TechTip: Possible savings from SMP Aware Compression Utilities

Mapping possible Space and Time savings by using SMP aware (threaded) compression Utilities ?


Content

  1. Mapping possible Space and Time savings by using SMP aware (threaded) …
    1. Content
    2. Role of Archivers and Compression in our Testing
    3. Can we use power of SMP for Space and Time savings ?
      1. I use this summary archivers pages to find not SMP aware compressors for …
    4. Parallelized compressor implementations
    5. Well Known Compressor and Archiver implementations for comparison
    6. Speed and Size test results
      1. Test result from ltore (FLAR cpio based) backup / restore used for Solaris
      2. Test result from R2 (disk partitions based) backup / restore used for …
      3. Test result analysis
        1. Parallel compressions implementations
        2. PIPE and kernel clock optimizations in R2
      4. Contacts:

Role of Archivers and Compression in our Testing

During our QA testing we are using several imaging (ability to backup and restore) OS with installed program like JES and relevant test tools.

We use various archivers / compressors to save space on our image library server, but new versions of OSes are larger and larger so there i coming to mind questions if we can save more space on images and/or if we can make backuping / restoring process faster.

Backuping and Restoring of images ocupy significant time in our testing proces and any time saving can significantly improve testing performance and flexibility.

Can we use power of SMP for Space and Time savings ?

  • Space savings: Both 2 main compressors gzip and bzip2 have tunable parameter for compression quality, however better take longer with limit of 1 processors power
  • Time savings: Most of our HW is relatively powerfully SMP dual processor machines (new are also dual core) with at least 4GB of memory

To able use power of SMP processor we need ports of which are multiprocessor or SMP aware , we need ports with pallalelizm - threads support

Some benchmark was done of 20+ processor HW (SunFire and Itanium) Parallel BZIP2 bechmarks PARALLEL DATA COMPRESSION WITH BZIP2 (PDF)

Ideally we can archive on dual processor machine near to 2x speed increasing and on multi-processor scale nearly linearly, this is very promising !

I use this summary archivers pages to find not SMP aware compressors for comparison:

List of file archivers Archives listing Comparison of file archivers

MaximumCompression site with test results for various file types using different compression tools Well-known Archive Comparison Test

Parallelized compressor implementations

LZOP lzop From Wikipedia the free encyclopedia

lzop main advantages over gzip are much higher compression and decompression speed (at the cost of some compression ratio).

LZOPSMP The world's fastest general purpose compression program is now even faster on multiple-CPU computers.

Portability: C (GCC) HIGH (Linux, AIX, Sun, DEC/Compaq/HP Tru64)

GZIP gzip From Wikipedia the free encyclopedia

PIGZ Parallel implementation of gzip pipe driven compressor for use on multiprocessor/multicore machines

pigz requires libz 1.2.3, will not work with lower versions !

Portability: C (GCC) HIGH (Linux, Solaris OK)

MGZIP Parallel implementation of gzip pipe driven compressor for use on multiprocessor/multicore machines

mgzip is a program that makes use of SMP machines and zlib to use as many processors as you have to quickly compress files into gzip compatible format.

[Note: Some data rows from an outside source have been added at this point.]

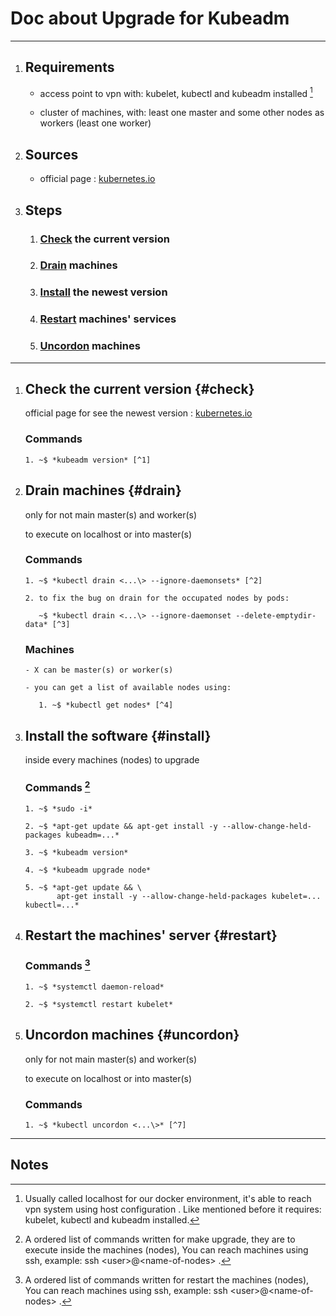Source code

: ﻿# Doc about Upgrade for Kubeadm

---

1. ## Requirements

    - access point to vpn with: kubelet, kubectl and kubeadm installed [^0]

    - cluster of machines, with: least one master and some other nodes as workers (least one worker)



2. ## Sources

    - official page : [kubernetes.io](https://kubernetes.io/docs/tasks/administer-cluster/kubeadm/kubeadm-upgrade/)



3. ## Steps

    1. ### [Check](#check) the current version
    2. ### [Drain](#drain) machines
    3. ### [Install](#install) the newest version
    3. ### [Restart](#restart) machines' services
    4. ### [Uncordon](#uncordon) machines

---

1. ## Check the current version {#check}

    official page for see the newest version :
      [kubernetes.io](https://kubernetes.io/docs/tasks/administer-cluster/kubeadm/kubeadm-upgrade/)

    ### Commands

       1. ~$ *kubeadm version* [^1]



2. ## Drain machines {#drain}

    only for not main master(s) and worker(s)

    to execute on localhost or into master(s)

    ### Commands

       1. ~$ *kubectl drain <...\> --ignore-daemonsets* [^2]

       2. to fix the bug on drain for the occupated nodes by pods:

          ~$ *kubectl drain <...\> --ignore-daemonset --delete-emptydir-data* [^3]

    ### Machines

       - X can be master(s) or worker(s)

       - you can get a list of available nodes using:

          1. ~$ *kubectl get nodes* [^4]



3. ## Install the software {#install}

    inside every machines (nodes) to upgrade

    ### Commands [^5]

       1. ~$ *sudo -i*

       2. ~$ *apt-get update && apt-get install -y --allow-change-held-packages kubeadm=...*

       3. ~$ *kubeadm version*

       4. ~$ *kubeadm upgrade node*

       5. ~$ *apt-get update && \
              apt-get install -y --allow-change-held-packages kubelet=... kubectl=...*



4. ## Restart the machines' server {#restart}

    ### Commands [^6]

       1. ~$ *systemctl daemon-reload*

       2. ~$ *systemctl restart kubelet*



5. ## Uncordon machines {#uncordon}

    only for not main master(s) and worker(s)

    to execute on localhost or into master(s)

    ### Commands

       1. ~$ *kubectl uncordon <...\>* [^7]

---

## Notes

[^0]: Usually called localhost for our docker environment, it's able to reach vpn system using host configuration .
      Like mentioned before it requires: kubelet, kubectl and kubeadm installed.

[^1]: Command to execute for get the version of kubeadm.

[^2]: You can use kubectl drain to safely evict all of your pods from a node before you perform maintenance on the node
      (e.g. kernel upgrade, hardware maintenance, etc.). It will close the node for the kubernetes network.

[^3]: --delete-emptydir-data : used to unlock the busy nodes, after that it will be possible drain they correctly.

[^4]: Command to execute for get a list of nodes and its stats.

[^5]: A ordered list of commands written for make upgrade, they are to execute inside the machines (nodes),
      You can reach machines using ssh, example: ssh <user\>@<name-of-nodes\> .

[^6]: A ordered list of commands written for restart the machines (nodes),
      You can reach machines using ssh, example: ssh <user\>@<name-of-nodes\> .

[^7]: Command to execute for connect again the machines (nodes) to the kubernetes network.
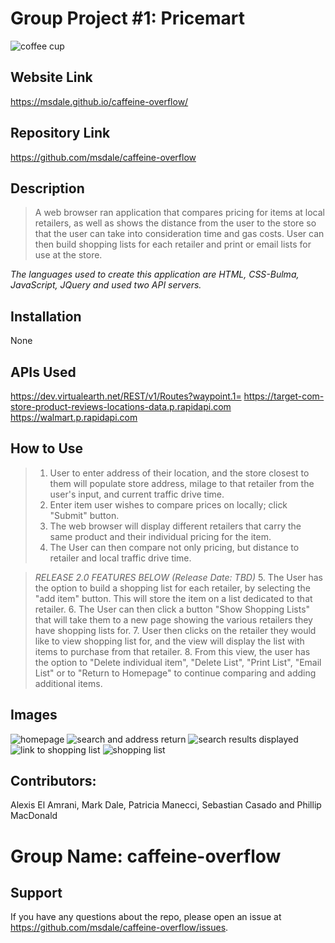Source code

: # **Group Project #1: Pricemart**
<img src="https://github.com/msdale/caffeine-overflow/blob/feature/alexis/assets/images/Caffine%20Overflow%20Logo.png" alt="coffee cup"/>

## Website Link
https://msdale.github.io/caffeine-overflow/

## Repository Link
https://github.com/msdale/caffeine-overflow

## Description
>A web browser ran application that compares pricing for items at local retailers, as well as shows the distance from the user to the store so that the user can take into consideration time and gas costs. User can then build shopping lists for each retailer and print or email lists for use at the store. 

*The languages used to create this application are HTML, CSS-Bulma, JavaScript, JQuery and used two API servers.*

## Installation
 
None

## APIs Used
https://dev.virtualearth.net/REST/v1/Routes?waypoint.1=
https://target-com-store-product-reviews-locations-data.p.rapidapi.com
https://walmart.p.rapidapi.com

## How to Use
>1. User to enter address of their location, and the store closest to them will populate store address, milage to that retailer from the user's input, and current traffic drive time. 
>2. Enter item user wishes to compare prices on locally; click "Submit" button.
>3. The web browser will display different retailers that carry the same product and their individual pricing for the item.
>4. The User can then compare not only pricing, but distance to retailer and local traffic drive time.

>*RELEASE 2.0 FEATURES BELOW (Release Date: TBD)*
>5. The User has the option to build a shopping list for each retailer, by selecting the "add item" button. This will store the item on a list dedicated to that retailer.
>6. The User can then click a button "Show Shopping Lists" that will take them to a new page showing the various retailers they have shopping lists for.
>7. User then clicks on the retailer they would like to view shopping list for, and the view will display the list with items to purchase from that retailer. 
>8. From this view, the user has the option to "Delete individual item", "Delete List", "Print List", "Email List" or to "Return to Homepage" to continue comparing and adding additional items.

## Images

<img src="https://github.com/msdale/caffeine-overflow/blob/feature/alexis/assets/images/01-homepage%20view.jpg" alt="homepage"/>

<img src="https://github.com/msdale/caffeine-overflow/blob/feature/alexis/assets/images/02-search%20function%20and%20display.jpg" alt="search and address return"/>

<img src="https://github.com/msdale/caffeine-overflow/blob/feature/alexis/assets/images/03-%20search%20item%20displayed.jpg" alt="search results displayed"/>

<img src="https://github.com/msdale/caffeine-overflow/blob/feature/alexis/assets/images/04-link%20to%20shopping%20list.jpg" alt="link to shopping list"/>

<img src="https://github.com/msdale/caffeine-overflow/blob/feature/alexis/assets/images/05-view%20of%20shopping%20list%20page.jpg" alt="shopping list"/>

## Contributors: 
Alexis El Amrani, Mark Dale, Patricia Manecci, Sebastian Casado and Phillip MacDonald 
# Group Name:  caffeine-overflow
## Support
If you have any questions about the repo, please open an issue at https://github.com/msdale/caffeine-overflow/issues.
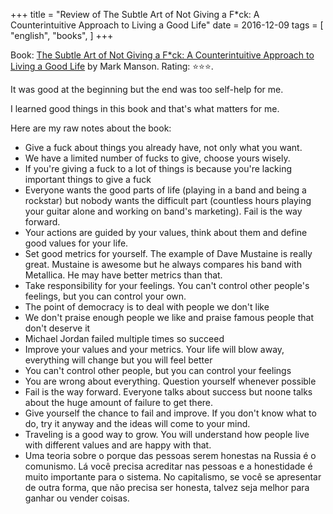 +++
title = "Review of The Subtle Art of Not Giving a F*ck: A Counterintuitive Approach to Living a Good Life"
date = 2016-12-09
tags = [
    "english",
    "books",
]
+++

Book: [The Subtle Art of Not Giving a F*ck: A Counterintuitive Approach to Living a Good Life](https://www.goodreads.com/book/show/28257707) by Mark Manson. Rating: ⭐️⭐️⭐️.

It was good at the beginning but the end was too self-help for me.

I learned good things in this book and that's what matters for me.

Here are my raw notes about the book:

- Give a fuck about things you already have, not only what you want.
- We have a limited number of fucks to give, choose yours wisely.
- If you're giving a fuck to a lot of things is because you're lacking important things to give a fuck
- Everyone wants the good parts of life (playing in a band and being a rockstar) but nobody wants the difficult part (countless hours playing your guitar alone and working on band's marketing). Fail is the way forward.
- Your actions are guided by your values, think about them and define good values for your life.
- Set good metrics for yourself. The example of Dave Mustaine is really great. Mustaine is awesome but he always compares his band with Metallica. He may have better metrics than that.
- Take responsibility for your feelings. You can't control other people's feelings, but you can control your own.
- The point of democracy is to deal with people we don't like
- We don't praise enough  people we like and praise famous people that don't deserve it
- Michael Jordan failed multiple times so succeed
- Improve your values and your metrics. Your life will blow away, everything will change but you will feel better
- You can't control other people, but you can control your feelings
- You are wrong about everything. Question yourself whenever possible
- Fail is the way forward. Everyone talks about success but noone talks about the huge amount of failure to get there.
- Give yourself the chance to fail and improve. If you don't know what to do, try it anyway and the ideas will come to your mind.
- Traveling is a good way to grow. You will understand how people live with different values and are happy with that.
- Uma teoria sobre o porque das pessoas serem honestas na Russia é o comunismo. Lá você precisa acreditar nas pessoas e a honestidade é muito importante para o sistema. No capitalismo, se você se apresentar de outra forma, que não precisa ser honesta, talvez seja melhor para ganhar ou vender coisas.
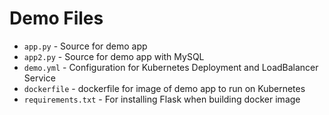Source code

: # Demo Files
- `app.py` - Source for demo app
- `app2.py` - Source for demo app with MySQL
- `demo.yml` - Configuration for Kubernetes Deployment and LoadBalancer Service
- `dockerfile` - dockerfile for image of demo app to run on Kubernetes
- `requirements.txt` - For installing Flask when building docker image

mgzip is from 1993, it requires old libz 1.1.x headers to compile, but link against latest faster 1.2.x libz versions OK!

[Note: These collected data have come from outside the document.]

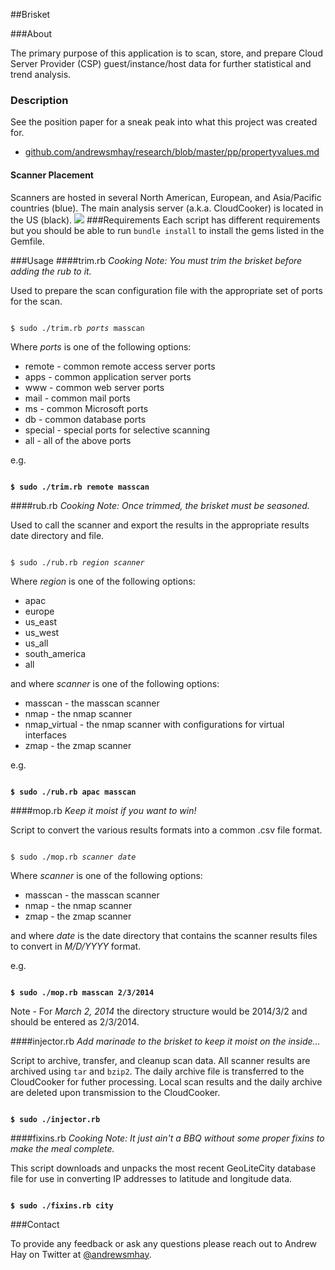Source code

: ##Brisket

###About

The primary purpose of this application is to scan, store, and prepare Cloud Server Provider (CSP) guest/instance/host data for further statistical and trend analysis.
### Description
See the position paper for a sneak peak into what this project was created for.
- <a href="https://github.com/andrewsmhay/research/blob/master/pp/propertyvalues.md">github.com/andrewsmhay/research/blob/master/pp/propertyvalues.md</a>

#### Scanner Placement
Scanners are hosted in several North American, European, and Asia/Pacific countries (blue). The main analysis server (a.k.a. CloudCooker) is located in the US (black).
<img src="https://raw.github.com/andrewsmhay/brisket/master/misc/sensor.png">
###Requirements
Each script has different requirements but you should be able to run <code>bundle install</code> to install the gems listed in the Gemfile.

###Usage
####trim.rb
<i>Cooking Note: You must trim the brisket before adding the rub to it.</i>

Used to prepare the scan configuration file with the appropriate set of ports for the scan.

<pre><code>
$ sudo ./trim.rb <i>ports</i> masscan
</code></pre>

Where <i>ports</i> is one of the following options:
* remote - common remote access server ports
* apps - common application server ports
* www - common web server ports
* mail - common mail ports
* ms - common Microsoft ports
* db - common database ports
* special - special ports for selective scanning
* all - all of the above ports

e.g.
<pre><code>
<b>$ sudo ./trim.rb remote masscan</b>
</code></pre>

####rub.rb
<i>Cooking Note: Once trimmed, the brisket must be seasoned.</i>

Used to call the scanner and export the results in the appropriate results date directory and file.

<pre><code>
$ sudo ./rub.rb <i>region</i> <i>scanner</i>
</code></pre>

Where <i>region</i> is one of the following options:
* apac
* europe
* us_east
* us_west
* us_all
* south_america
* all

and where <i>scanner</i> is one of the following options:
* masscan - the masscan scanner
* nmap - the nmap scanner
* nmap_virtual - the nmap scanner with configurations for virtual interfaces
* zmap - the zmap scanner

e.g.
<pre><code>
<b>$ sudo ./rub.rb apac masscan</b>
</code></pre>

####mop.rb
<i>Keep it moist if you want to win!</i>

Script to convert the various results formats into a common .csv file format.

<pre><code>
$ sudo ./mop.rb <i>scanner</i> <i>date</i>
</code></pre>

Where <i>scanner</i> is one of the following options:
* masscan - the masscan scanner
* nmap - the nmap scanner
* zmap - the zmap scanner

and where <i>date</i> is the date directory that contains the scanner results files to convert in <i>M/D/YYYY</i> format.

e.g.
<pre><code>
<b>$ sudo ./mop.rb masscan 2/3/2014</b>
</code></pre>

Note - For <i>March 2, 2014</i> the directory structure would be 2014/3/2 and should be entered as 2/3/2014.

####injector.rb
<i>Add marinade to the brisket to keep it moist on the inside...</i>

Script to archive, transfer, and cleanup scan data. All scanner results are archived using <code>tar</code> and <code>bzip2</code>. The daily archive file is transferred to the CloudCooker for futher processing. Local scan results and the daily archive are deleted upon transmission to the CloudCooker.

<pre><code>
<b>$ sudo ./injector.rb</b>
</code></pre>

####fixins.rb
<i>Cooking Note: It just ain't a BBQ without some proper fixins to make the meal complete.</i>

This script downloads and unpacks the most recent GeoLiteCity database file for use in converting IP addresses to latitude and longitude data.
<pre><code>
<b>$ sudo ./fixins.rb city</b>
</code></pre>
###Contact

To provide any feedback or ask any questions please reach out to Andrew Hay on Twitter at <a href="http://twitter.com/andrewsmhay" target="new">@andrewsmhay</a>.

There is a bug in gzip 1.2.4 that you must fix before reliably uncompressing files made with mgzip. Using latest gzip is recommended

Portability: C (GCC) HIGH (Linux, Solaris OK)

No parrallell GZIP decompression available

BZIP2 bzip2 From Wikipedia the free encyclopedia

BZIP2SMP parallel implementation of bzip2 pipe driven compressor for use on multiprocessor/multicore machines

bzip2smp program incorporates the modified libbzip2 sources (part of bzip2). The sources have to be modified because it was not feasible to split the rle compression,

block sorting and bit-storing stages apart with the stock library design. This separation was merely hacked in -- to make it the clean way, the library has to be redesigned.

Portability: C (GCC) HIGH (Linux, Solaris OK)

PBZIP2 Parallel implementation of the bzip2 block-sorting file compressor that uses pthreads and achieves near-linear speedup on SMP machines

Unfortunately pbzip2, does not support compression from stdin (meaning no "tar | pbzip2"),

It does not produce the archives equal to the original bzip2 (although compatible, they are larger), but bz2 archives produces with pbzip2 can be also decompress in parrallell

Portability: C++ (GCC) GOOD (Linux, Solaris OK)

P7ZIP Command Line port of 7zip to to POSIX-conforming operating systems like Linux)

p7zip implement threaded bzip2 format in compression mode

Portability: C++ (GCC) GOOD (Linux, Solaris OK)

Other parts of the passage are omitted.